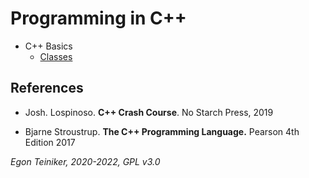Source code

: # Programming in C++

* C++ Basics
  * [Classes](c++basics/classes/)


## References

* Josh. Lospinoso. **C++ Crash Course**. No Starch Press, 2019 

* Bjarne Stroustrup. **The C++ Programming Language.** Pearson 4th Edition 2017

*Egon Teiniker, 2020-2022, GPL v3.0*
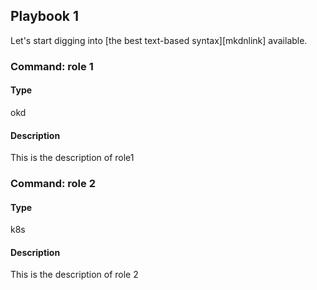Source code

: ## Playbook 1

Let's start digging into [the best text-based syntax][mkdnlink] available.

### Command: role 1

#### Type
okd

#### Description
This is the description of role1

### Command: role 2

#### Type
k8s

#### Description
This is the description of role 2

> _Task requirements_: Only lines containing the word "This" should be copied from the material above.

> _Response_:
This is the description of role1
This is the description of role 2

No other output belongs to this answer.